GenCon was my first gaming convention almost 3 years ago! Since then I have gone for fun, to work an exhibitor’s booth and this year I will be trying to get one of my games signed. I started preparing months ago with fine tuning my designs through playtesting and attending smaller conventions. I had decided to pay for slots in the First Exposure Playtest Hall (FEPH) to get more exposure and play testing in. For anyone considering doing the FEPH be prepared to not know your time slots until less then a week before the Con. This made me worried while I scheduled meetings with publishers. Eventually I decided an actual pitch to a publisher was more important than the best FEPH time slots. So, I said "yes" to every time a publisher offered me that I didn’t already have a meeting scheduled for.

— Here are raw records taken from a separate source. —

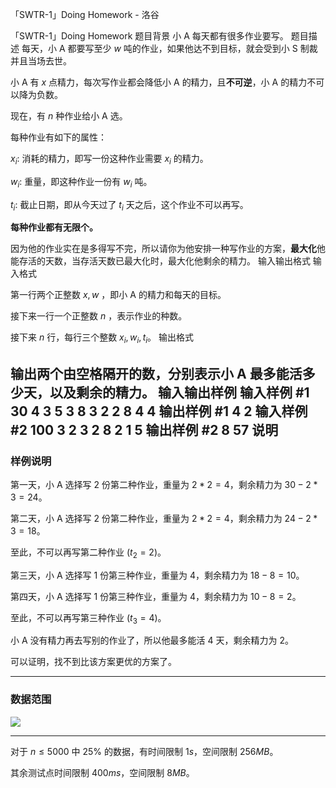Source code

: 



「SWTR-1」Doing Homework - 洛谷














「SWTR-1」Doing Homework
题目背景
小 $\mathrm{A}$ 每天都有很多作业要写。
题目描述
每天，小 $\mathrm{A}$ 都要写至少 $w$ 吨的作业，如果他达不到目标，就会受到小 $\mathrm{S}$ 制裁并且当场去世。

小 $\mathrm{A}$ 有 $x$ 点精力，每次写作业都会降低小 $\mathrm{A}$ 的精力，且**不可逆**，小 $\mathrm{A}$ 的精力不可以降为负数。

现在，有 $n$ 种作业给小 $\mathrm{A}$ 选。

每种作业有如下的属性：

$x_i:$ 消耗的精力，即写一份这种作业需要 $x_i$ 的精力。

$w_i:$ 重量，即这种作业一份有 $w_i$ 吨。

$t_i:$ 截止日期，即从今天过了 $t_i$ 天之后，这个作业不可以再写。

**每种作业都有无限个。**

因为他的作业实在是多得写不完，所以请你为他安排一种写作业的方案，**最大化**他能存活的天数，当存活天数已最大化时，最大化他剩余的精力。
输入输出格式
输入格式

第一行两个正整数 $x,w$ ，即小 $\mathrm{A}$ 的精力和每天的目标。

接下来一行一个正整数 $n$ ，表示作业的种数。

接下来 $n$ 行，每行三个整数 $x_i,w_i,t_i$。
输出格式

输出两个由空格隔开的数，分别表示小 $\mathrm{A}$ 最多能活多少天，以及剩余的精力。
输入输出样例
输入样例 #1
30 4
3
5 3 8
3 2 2
8 4 4
输出样例 #1
4 2
输入样例 #2
100 3
2
3 2 8
2 1 5
输出样例 #2
8 57
说明
---

### 样例说明

第一天，小 $\mathrm{A}$ 选择写 $2$ 份第二种作业，重量为 $2 * 2=4$，剩余精力为 $30-2 * 3=24$。

第二天，小 $\mathrm{A}$ 选择写 $2$ 份第二种作业，重量为 $2 * 2=4$，剩余精力为 $24-2 * 3=18$。

至此，不可以再写第二种作业 $(t_2=2)$。

第三天，小 $\mathrm{A}$ 选择写 $1$ 份第三种作业，重量为 $4$，剩余精力为 $18-8=10$。

第四天，小 $\mathrm{A}$ 选择写 $1$ 份第三种作业，重量为 $4$，剩余精力为 $10-8=2$。

至此，不可以再写第三种作业 $(t_3=4)$。

小 $\mathrm{A}$ 没有精力再去写别的作业了，所以他最多能活 $4$ 天，剩余精力为 $2$。

可以证明，找不到比该方案更优的方案了。

---

### 数据范围

![](https://cdn.luogu.com.cn/upload/image_hosting/meko5h7g.png)

---

对于 $n \leq 5000$ 中 $25\%$ 的数据，有时间限制 $1s$，空间限制 $256MB$。

其余测试点时间限制 $400ms$，空间限制 $8MB$。






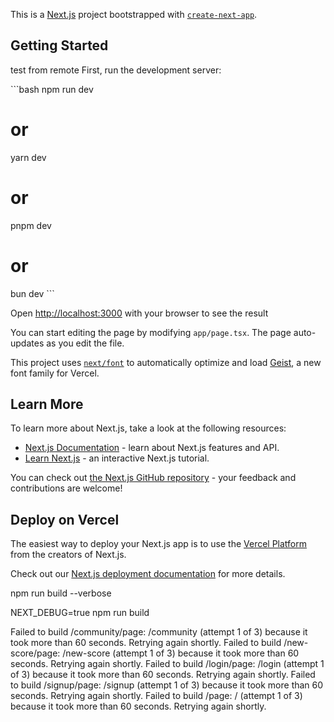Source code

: This is a [Next.js](https://nextjs.org) project bootstrapped with [`create-next-app`](https://nextjs.org/docs/app/api-reference/cli/create-next-app).

## Getting Started
test from remote
First, run the development server:

\`\`\`bash
npm run dev
# or
yarn dev
# or
pnpm dev
# or
bun dev
\`\`\`



Open [http://localhost:3000](http://localhost:3000) with your browser to see the result

You can start editing the page by modifying `app/page.tsx`. The page auto-updates as you edit the file.

This project uses [`next/font`](https://nextjs.org/docs/app/building-your-application/optimizing/fonts) to automatically optimize and load [Geist](https://vercel.com/font), a new font family for Vercel.

## Learn More

To learn more about Next.js, take a look at the following resources:

- [Next.js Documentation](https://nextjs.org/docs) - learn about Next.js features and API.
- [Learn Next.js](https://nextjs.org/learn) - an interactive Next.js tutorial.

You can check out [the Next.js GitHub repository](https://github.com/vercel/next.js) - your feedback and contributions are welcome!

## Deploy on Vercel

The easiest way to deploy your Next.js app is to use the [Vercel Platform](https://vercel.com/new?utm_medium=default-template&filter=next.js&utm_source=create-next-app&utm_campaign=create-next-app-readme) from the creators of Next.js.

Check out our [Next.js deployment documentation](https://nextjs.org/docs/app/building-your-application/deploying) for more details.


npm run build --verbose

NEXT_DEBUG=true npm run build


Failed to build /community/page: /community (attempt 1 of 3) because it took more than 60 seconds. Retrying again shortly.
Failed to build /new-score/page: /new-score (attempt 1 of 3) because it took more than 60 seconds. Retrying again shortly.
Failed to build /login/page: /login (attempt 1 of 3) because it took more than 60 seconds. Retrying again shortly.
Failed to build /signup/page: /signup (attempt 1 of 3) because it took more than 60 seconds. Retrying again shortly.
Failed to build /page: / (attempt 1 of 3) because it took more than 60 seconds. Retrying again shortly.
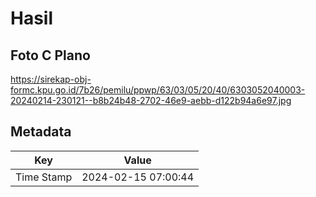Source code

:# Hasil

## Foto C Plano

https://sirekap-obj-formc.kpu.go.id/7b26/pemilu/ppwp/63/03/05/20/40/6303052040003-20240214-230121--b8b24b48-2702-46e9-aebb-d122b94a6e97.jpg


## Metadata

| Key        | Value               |
| ---------- | ------------------- |
| Time Stamp | 2024-02-15 07:00:44 |



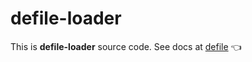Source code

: # defile-loader

This is **defile-loader** source code.
See docs at [defile](https://github.com/kossnocorp/defile#readme) 👈
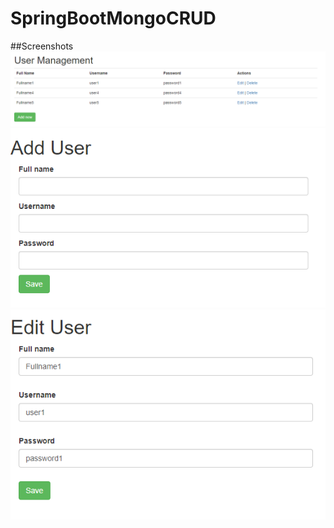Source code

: # SpringBootMongoCRUD

##Screenshots
![Main](https://github.com/duchuy1412/SpringBootMongoCRUD/blob/master/screenshots/Capture1.PNG)
![Main](https://github.com/duchuy1412/SpringBootMongoCRUD/blob/master/screenshots/Capture2.PNG)
![Main](https://github.com/duchuy1412/SpringBootMongoCRUD/blob/master/screenshots/Capture3.PNG)

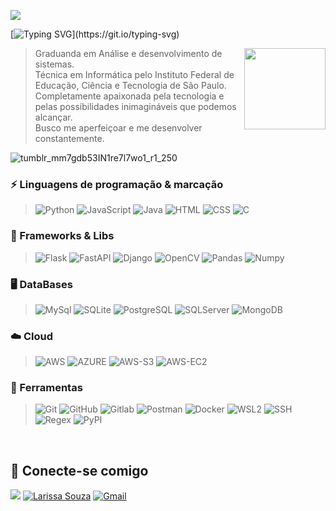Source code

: ![](https://komarev.com/ghpvc/?username=aloStawi&color=eec132)

[![Typing SVG](https://readme-typing-svg.demolab.com?font=Fira+Code&pause=1000&color=EEC132&background=FF111100&center=true&vCenter=true&width=1000&height=80&lines=Hello%2C+my+name+is+Isabelle!)](https://git.io/typing-svg)

<div align="right">
<img src="https://github.com/user-attachments/assets/d656c812-2bfd-4d08-ac84-6407a4847c8b" width='130px' align='right'>
</div>

<div align="left" width='10px'>
<blockquote>Graduanda em Análise e desenvolvimento de sistemas. <br>Técnica em Informática pelo Instituto Federal de Educação, Ciência e Tecnologia de São Paulo. <br>Completamente apaixonada pela tecnologia e pelas possíbilidades inimagináveis que podemos alcançar. <br>Busco me aperfeiçoar e me desenvolver constantemente.</blockquote>
</div>

![tumblr_mm7gdb53IN1re7l7wo1_r1_250](https://github.com/user-attachments/assets/0020e81f-1a0c-448a-b02c-9419d61d53ee&center=true&vCenter=true)

### ⚡ Linguagens de programação & marcação

> ![Python](https://img.shields.io/badge/-Python-181717?&logo=Python&logoColor=eec132) ![JavaScript](https://img.shields.io/badge/-JavaScript-181717?&logo=JavaScript&logoColor=eec132) ![Java](https://img.shields.io/badge/-JAVA-181717?&logo=java&logoColor=eec132) ![HTML](https://img.shields.io/badge/-HTML-181717?&logo=HTML5&logoColor=eec132) ![CSS](https://img.shields.io/badge/-CSS-181717?&logo=css3&logoColor=eec132) ![C](https://img.shields.io/badge/-C-181717?&logo=c3&logoColor=eec132)

### 🤖 Frameworks & Libs

> ![Flask](https://img.shields.io/badge/-Flask-181717?&logo=Flask&logoColor=eec132) ![FastAPI](https://img.shields.io/badge/-FastAPI-181717?&logo=FastAPI&logoColor=eec132) ![Django](https://img.shields.io/badge/-Django-181717?&logo=Django&logoColor=eec132) ![OpenCV](https://img.shields.io/badge/-OpenCV-181717?&logo=OpenCV&logoColor=eec132) ![Pandas](https://img.shields.io/badge/-Pandas-181717?&logo=Pandas&logoColor=eec132) ![Numpy](https://img.shields.io/badge/-Numpy-181717?&logo=Numpy&logoColor=eec132)

### 🖥 DataBases

> ![MySql](https://img.shields.io/badge/-MySql-181717?&logo=MySQL&logoColor=eec132) ![SQLite](https://img.shields.io/badge/-SQLite-181717?&logo=sqlite&logoColor=eec132) ![PostgreSQL](https://img.shields.io/badge/-PostgreSQL-181717?&logo=postgresql&logoColor=eec132) ![SQLServer](https://img.shields.io/badge/-SQLServer-181717?&logo=Microsoft+SQL+Server&logoColor=eec132) ![MongoDB](https://img.shields.io/badge/-MongoDB-181717?&logo=mongodb&logoColor=eec132)

### ☁️ Cloud

> ![AWS](https://img.shields.io/badge/-AWS-181717?&logo=Amazon-AWS&logoColor=eec132) ![AZURE](https://img.shields.io/badge/-AZURE-181717?&logo=Microsoft-Azure&logoColor=eec132) ![AWS-S3](https://img.shields.io/badge/-AWS_S3-181717?&logo=AMAZON-S3&logoColor=eec132) ![AWS-EC2](https://img.shields.io/badge/-AWS_EC2-181717?&logo=AMAZON-EC2&logoColor=eec132)

### 🧰 Ferramentas

> ![Git](https://img.shields.io/badge/-Git-181717?&logo=git&logoColor=eec132) ![GitHub](https://img.shields.io/badge/-GitHub-181717?&logo=GitHub&logoColor=eec132) ![Gitlab](https://img.shields.io/badge/-GitLab-181717?&logo=GitLab&logoColor=eec132) ![Postman](https://img.shields.io/badge/-Postman-181717?&logo=Postman&logoColor=eec132) ![Docker](https://img.shields.io/badge/-Docker-181717?&logo=Docker&logoColor=eec132) ![WSL2](https://img.shields.io/badge/-WSL2-181717?&logo=microsoft&logoColor=eec132) ![SSH](https://img.shields.io/badge/-SSH-181717?&logo=GNU+Bash&logoColor=eec132) ![Regex](https://img.shields.io/badge/-Regex-181717?&logoColor=eec132)  ![PyPI](https://img.shields.io/badge/-PyPI-181717?&logo=PyPI&logoColor=eec132)
  
  <br>
  
 ## 📱 Conecte-se comigo
<a href="https://www.linkedin.com/in/isabelle-nascimento-508b901b3/" target="_blank"><img src="https://img.shields.io/badge/-LinkedIn-%230077B5?style=for-the-badge&logo=linkedin&logoColor=white" target="_blank"></a>
<a href="https://instagram.com/yWitiza" target="_blank"><img src="https://img.shields.io/badge/-Instagram-DD2A7B?style=for-the-badge&logo=instagram&logoColor=white" alt =" Larissa Souza " target="_blank"></a>
[![Gmail](https://img.shields.io/badge/Gmail-D14836?style=for-the-badge&logo=gmail&logoColor=white)](mailto:isabelle.nascimento428@gmail.com?subject=Olá!&body=) 
 
<!-- <br><br>
<div align = "center">
 
![Snake animation](https://github.com/AloStawi/AloStawi/blob/output/github-contribution-grid-snake.svg)
  
</div>
-->

<!--
**AloStawi/AloStawi** is a ✨ _special_ ✨ repository because its `README.md` (this file) appears on your GitHub profile.

Here are some ideas to get you started:

- 🔭 I’m currently working on ...
- 🌱 I’m currently learning ...
- 👯 I’m looking to collaborate on ...
- 🤔 I’m looking for help with ...
- 💬 Ask me about ...
- 📫 How to reach me: ...
- 😄 Pronouns: ...
- ⚡ Fun fact: ...
-->
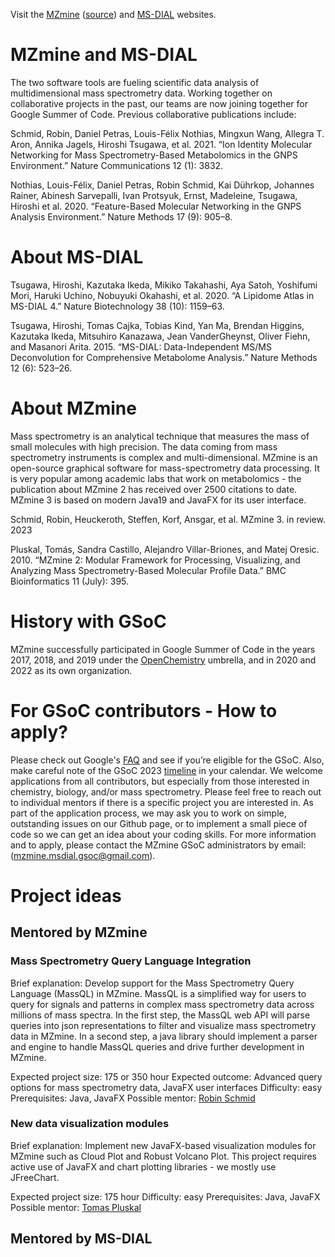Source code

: Visit the [MZmine](https://www.mzmine.org/) ([source](https://github.com/mzmine/mzmine3)) and [MS-DIAL](http://prime.psc.riken.jp/compms/msdial/main.html) websites.

# MZmine and MS-DIAL
The two software tools are fueling scientific data analysis of multidimensional mass spectrometry data. Working together on collaborative projects in the past, our teams are now joining together for Google Summer of Code. Previous collaborative publications include:

Schmid, Robin, Daniel Petras, Louis-Félix Nothias, Mingxun Wang, Allegra T. Aron, Annika Jagels, Hiroshi Tsugawa, et al. 2021. “Ion Identity Molecular Networking for Mass Spectrometry-Based Metabolomics in the GNPS Environment.” Nature Communications 12 (1): 3832.

Nothias, Louis-Félix, Daniel Petras, Robin Schmid, Kai Dührkop, Johannes Rainer, Abinesh Sarvepalli, Ivan Protsyuk, Ernst, Madeleine, Tsugawa, Hiroshi et al. 2020. “Feature-Based Molecular Networking in the GNPS Analysis Environment.” Nature Methods 17 (9): 905–8.

# About MS-DIAL 
Tsugawa, Hiroshi, Kazutaka Ikeda, Mikiko Takahashi, Aya Satoh, Yoshifumi Mori, Haruki Uchino, Nobuyuki Okahashi, et al. 2020. “A Lipidome Atlas in MS-DIAL 4.” Nature Biotechnology 38 (10): 1159–63.

Tsugawa, Hiroshi, Tomas Cajka, Tobias Kind, Yan Ma, Brendan Higgins, Kazutaka Ikeda, Mitsuhiro Kanazawa, Jean VanderGheynst, Oliver Fiehn, and Masanori Arita. 2015. “MS-DIAL: Data-Independent MS/MS Deconvolution for Comprehensive Metabolome Analysis.” Nature Methods 12 (6): 523–26.


# About MZmine
Mass spectrometry is an analytical technique that measures the mass of small molecules with high precision. The data coming from mass spectrometry instruments is complex and multi-dimensional. MZmine is an open-source graphical software for mass-spectrometry data processing. It is very popular among academic labs that work on metabolomics - the publication about MZmine 2 has received over 2500 citations to date. MZmine 3 is based on modern Java19 and JavaFX for its user interface.

Schmid, Robin, Heuckeroth, Steffen, Korf, Ansgar, et al. MZmine 3. in review. 2023

Pluskal, Tomás, Sandra Castillo, Alejandro Villar-Briones, and Matej Oresic. 2010. “MZmine 2: Modular Framework for Processing, Visualizing, and Analyzing Mass Spectrometry-Based Molecular Profile Data.” BMC Bioinformatics 11 (July): 395.


# History with GSoC
MZmine successfully participated in Google Summer of Code in the years 2017, 2018, and 2019 under the [OpenChemistry](https://www.openchemistry.org/) umbrella, and in 2020 and 2022 as its own organization.

# For GSoC contributors - How to apply?
Please check out Google's [FAQ](https://developers.google.com/open-source/gsoc/faq#what_are_the_eligibility_requirements_for_participation) and see if you’re eligible for the GSoC. Also, make careful note of the GSoC 2023 [timeline](https://developers.google.com/open-source/gsoc/timeline) in your calendar. We welcome applications from all contributors, but especially from those interested in chemistry, biology, and/or mass spectrometry. Please feel free to reach out to individual mentors if there is a specific project you are interested in. As part of the application process, we may ask you to work on simple, outstanding issues on our Github page, or to implement a small piece of code so we can get an idea about your coding skills. For more information and to apply, please contact the MZmine GSoC administrators by email: (mzmine.msdial.gsoc@gmail.com).


# Project ideas

## Mentored by MZmine

### Mass Spectrometry Query Language Integration
Brief explanation: Develop support for the Mass Spectrometry Query Language (MassQL) in MZmine. MassQL is a simplified way for users to query for signals and patterns in complex mass spectrometry data across millions of mass spectra. In the first step, the MassQL web API will parse queries into json representations to filter and visualize mass spectrometry data in MZmine. In a second step, a java library should implement a parser and engine to handle MassQL queries and drive further development in MZmine.

Expected project size: 175 or 350 hour
Expected outcome: Advanced query options for mass spectrometry data, JavaFX user interfaces
Difficulty: easy
Prerequisites: Java, JavaFX
Possible mentor: [Robin Schmid](https://github.com/robinschmid)

### New data visualization modules
Brief explanation: Implement new JavaFX-based visualization modules for MZmine such as Cloud Plot and Robust Volcano Plot. This project requires active use of JavaFX and chart plotting libraries - we mostly use JFreeChart.

Expected project size: 175 hour
Difficulty: easy
Prerequisites: Java, JavaFX
Possible mentor: [Tomas Pluskal](https://github.com/tomas-pluskal)


## Mentored by MS-DIAL


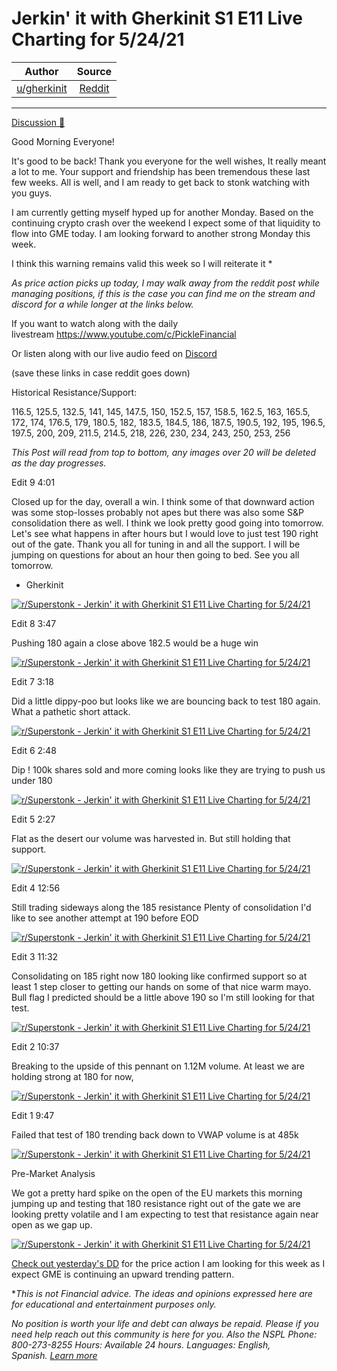 Jerkin' it with Gherkinit S1 E11 Live Charting for 5/24/21
==========================================================

| Author       | Source       | 
| :-------------: |:-------------:|
|  [u/gherkinit](https://www.reddit.com/user/gherkinit/) | [Reddit](https://www.reddit.com/r/Superstonk/comments/njwo7v/jerkin_it_with_gherkinit_s1_e11_live_charting_for/) | 

---

[Discussion 🦍](https://www.reddit.com/r/Superstonk/search?q=flair_name%3A%22Discussion%20%F0%9F%A6%8D%22&restrict_sr=1)

Good Morning Everyone!

It's good to be back! Thank you everyone for the well wishes, It really meant a lot to me. Your support and friendship has been tremendous these last few weeks. All is well, and I am ready to get back to stonk watching with you guys.

I am currently getting myself hyped up for another Monday. Based on the continuing crypto crash over the weekend I expect some of that liquidity to flow into GME today. I am looking forward to another strong Monday this week.

I think this warning remains valid this week so I will reiterate it *

*As price action picks up today, I may walk away from the reddit post while managing positions, if this is the case you can find me on the stream and discord for a while longer at the links below.*

If you want to watch along with the daily livestream <https://www.youtube.com/c/PickleFinancial>

Or listen along with our live audio feed on [Discord](https://discord.gg/HbqnUVsSrH)

(save these links in case reddit goes down)

Historical Resistance/Support:

116.5, 125.5, 132.5, 141, 145, 147.5, 150, 152.5, 157, 158.5, 162.5, 163, 165.5, 172, 174, 176.5, 179, 180.5, 182, 183.5, 184.5, 186, 187.5, 190.5, 192, 195, 196.5, 197.5, 200, 209, 211.5, 214.5, 218, 226, 230, 234, 243, 250, 253, 256

*This Post will read from top to bottom, any images over 20 will be deleted as the day progresses.*

Edit 9 4:01

Closed up for the day, overall a win. I think some of that downward action was some stop-losses probably not apes but there was also some S&P consolidation there as well. I think we look pretty good going into tomorrow. Let's see what happens in after hours but I would love to just test 190 right out of the gate. Thank you all for tuning in and all the support. I will be jumping on questions for about an hour then going to bed. See you all tomorrow.

- Gherkinit

[![r/Superstonk - Jerkin' it with Gherkinit S1 E11 Live Charting for 5/24/21](https://preview.redd.it/5p0kfy8qj4171.png?width=730&format=png&auto=webp&s=d5daef38fe25ccd5a8d9cb4f22d86c7910fb99a4)](https://preview.redd.it/5p0kfy8qj4171.png?width=730&format=png&auto=webp&s=d5daef38fe25ccd5a8d9cb4f22d86c7910fb99a4)

Edit 8 3:47

Pushing 180 again a close above 182.5 would be a huge win

[![r/Superstonk - Jerkin' it with Gherkinit S1 E11 Live Charting for 5/24/21](https://preview.redd.it/xp4gjlcbh4171.png?width=904&format=png&auto=webp&s=0ebe380eca71850c2894a64489327f1828fb71a8)](https://preview.redd.it/xp4gjlcbh4171.png?width=904&format=png&auto=webp&s=0ebe380eca71850c2894a64489327f1828fb71a8)

Edit 7 3:18

Did a little dippy-poo but looks like we are bouncing back to test 180 again. What a pathetic short attack.

[![r/Superstonk - Jerkin' it with Gherkinit S1 E11 Live Charting for 5/24/21](https://preview.redd.it/kynsbve4c4171.png?width=800&format=png&auto=webp&s=93041296fa37b2d2aeda548cf0633f4425f89471)](https://preview.redd.it/kynsbve4c4171.png?width=800&format=png&auto=webp&s=93041296fa37b2d2aeda548cf0633f4425f89471)

Edit 6 2:48

Dip ! 100k shares sold and more coming looks like they are trying to push us under 180

[![r/Superstonk - Jerkin' it with Gherkinit S1 E11 Live Charting for 5/24/21](https://preview.redd.it/q3hvhg1p64171.png?width=874&format=png&auto=webp&s=6cbc4510a98b08f23d699854e1bce9b3c6f21458)](https://preview.redd.it/q3hvhg1p64171.png?width=874&format=png&auto=webp&s=6cbc4510a98b08f23d699854e1bce9b3c6f21458)

Edit 5 2:27

Flat as the desert our volume was harvested in. But still holding that support.

[![r/Superstonk - Jerkin' it with Gherkinit S1 E11 Live Charting for 5/24/21](https://preview.redd.it/ln0el1lx24171.png?width=1328&format=png&auto=webp&s=279395e5ac8f4fd990b97845cb4d29863d039c2b)](https://preview.redd.it/ln0el1lx24171.png?width=1328&format=png&auto=webp&s=279395e5ac8f4fd990b97845cb4d29863d039c2b)

Edit 4 12:56

Still trading sideways along the 185 resistance Plenty of consolidation I'd like to see another attempt at 190 before EOD

[![r/Superstonk - Jerkin' it with Gherkinit S1 E11 Live Charting for 5/24/21](https://preview.redd.it/wigqvlyum3171.png?width=1510&format=png&auto=webp&s=0d600066ee816913a4f9b521435174e93fbb19cc)](https://preview.redd.it/wigqvlyum3171.png?width=1510&format=png&auto=webp&s=0d600066ee816913a4f9b521435174e93fbb19cc)

Edit 3 11:32

Consolidating on 185 right now 180 looking like confirmed support so at least 1 step closer to getting our hands on some of that nice warm mayo. Bull flag I predicted should be a little above 190 so I'm still looking for that test.

[![r/Superstonk - Jerkin' it with Gherkinit S1 E11 Live Charting for 5/24/21](https://preview.redd.it/rr17fwt083171.png?width=1148&format=png&auto=webp&s=b6952524edf6112f18d5d1ee1d76596451ce3133)](https://preview.redd.it/rr17fwt083171.png?width=1148&format=png&auto=webp&s=b6952524edf6112f18d5d1ee1d76596451ce3133)

Edit 2 10:37

Breaking to the upside of this pennant on 1.12M volume. At least we are holding strong at 180 for now,

[![r/Superstonk - Jerkin' it with Gherkinit S1 E11 Live Charting for 5/24/21](https://preview.redd.it/ittn38nyx2171.png?width=1060&format=png&auto=webp&s=94d6fc7e72cec706ea2c4a69920c2a75112c44f7)](https://preview.redd.it/ittn38nyx2171.png?width=1060&format=png&auto=webp&s=94d6fc7e72cec706ea2c4a69920c2a75112c44f7)

Edit 1 9:47

Failed that test of 180 trending back down to VWAP volume is at 485k

[![r/Superstonk - Jerkin' it with Gherkinit S1 E11 Live Charting for 5/24/21](https://preview.redd.it/axpyugozo2171.png?width=1088&format=png&auto=webp&s=46538b38f5f3652bff79343ccc7c3e8a6ad81810)](https://preview.redd.it/axpyugozo2171.png?width=1088&format=png&auto=webp&s=46538b38f5f3652bff79343ccc7c3e8a6ad81810)

Pre-Market Analysis

We got a pretty hard spike on the open of the EU markets this morning jumping up and testing that 180 resistance right out of the gate we are looking pretty volatile and I am expecting to test that resistance again near open as we gap up.

[![r/Superstonk - Jerkin' it with Gherkinit S1 E11 Live Charting for 5/24/21](https://preview.redd.it/tf7r0uff62171.png?width=1516&format=png&auto=webp&s=5112baf7bf3a62577c1b9e7fbd42e411980ab544)](https://preview.redd.it/tf7r0uff62171.png?width=1516&format=png&auto=webp&s=5112baf7bf3a62577c1b9e7fbd42e411980ab544)

[Check out yesterday's DD](https://www.reddit.com/r/Superstonk/comments/njjd9p/jerkinit_with_gherkinit_forward_looking_ta_for/) for the price action I am looking for this week as I expect GME is continuing an upward trending pattern.

**This is not Financial advice. The ideas and opinions expressed here are for educational and entertainment purposes only.*

*No position is worth your life and debt can always be repaid. Please if you need help reach out this community is here for you. Also the NSPL Phone: 800-273-8255 Hours: Available 24 hours. Languages: English, Spanish.* [*Learn more*](https://suicidepreventionlifeline.org/)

When the FEPH time slots were being confirmed I requested to switch a better morning time slot with the 8pm to midnight shift which is notoriously slow especially on the weekend. I made this switch because I didn’t want to give up any meeting I set with a publisher because they’re the thing I came to GenCon for. Even if I don’t get as good a showing for that shift Friday night it’s still worth the money. I paid $300 to get two 4-hour FEH time blocks which I split between Nut Stash and Curbside. This $400 also included two 4-day passes which are normally $110 a pass so I really only paid $80 to show off my game for a total of 8 hours plus advertise on their board. That’s cheaper than some ads cost! My only issue was how last second it was. Thankfully my friend Ryan Soliwoda is helping me on the Sunday morning with playtesting Nut Stash so I can sneak away to a meeting.
Having friends in this industry is great. Not only to help you demo games but to get a bite to eat with, share a hotel room, go to parties with, send you leads on publishers accepting pitches and more. Last year I had one hour a day open while I worked the exhibitor hall. During that one hour I rushed around the hall to play as many games as I could. This year I have already planned to meet with 8 publishers at GenCon about my games Nut Stash, Curbside and Star Gazers. So I'll be running around just as much as last year during my free times to see everything.
Here are a few tips that helped me make those meetings happen:
I stayed active on Facebook game design groups just in case any publisher reached out saying they’re looking for new games.
I joined Twitter and followed every publisher I like/thought my game would fit well with. I found publishers love to tweet that they’re looking for something new.
I contacted publishers I know from past meetings and events.
My friend/fellow aspiring designer Stefan Barkow and I would send each other leads anytime we saw them. That helped us not miss any.
I looked through publishers’ websites to look for contact info or submission forms. I made sure to do my research before contacting them, so I wasn’t pitching a light game to a heavy Euro company.
At the end of the day I just kept trying and reaching out. Since I had multiple games, I was able to show a few to publishers to pick from. From those 8 publisher meetings my games will be looked at 12 times since some publishers are interested in more then just one game.
These few days leading up to GenCon I am preparing my playtest forms, sell sheets for my three games, some business cards, creating demo copies incase a publisher wants to take one back to playtest and researching every company I have a meeting with so I can tailor my pitch to them. I have packed my schedule so full that I have it on my phone with reminders, in my notes as a list and printed on paper.
Bellow is a quick glimps of what my Friday to Sunday at GenCon looks like:
In between these scheduled meetings and events, I hope to catch up with friends, play some new games and attempt to get a little sleep. One huge tip is to pack your lunches and snacks. That’s going to help me get through most of my busy schedule. As exciting as it is to have a packed schedule I can’t wait for the 3 hours at the end of Sunday that I get to use to check out other people’s games.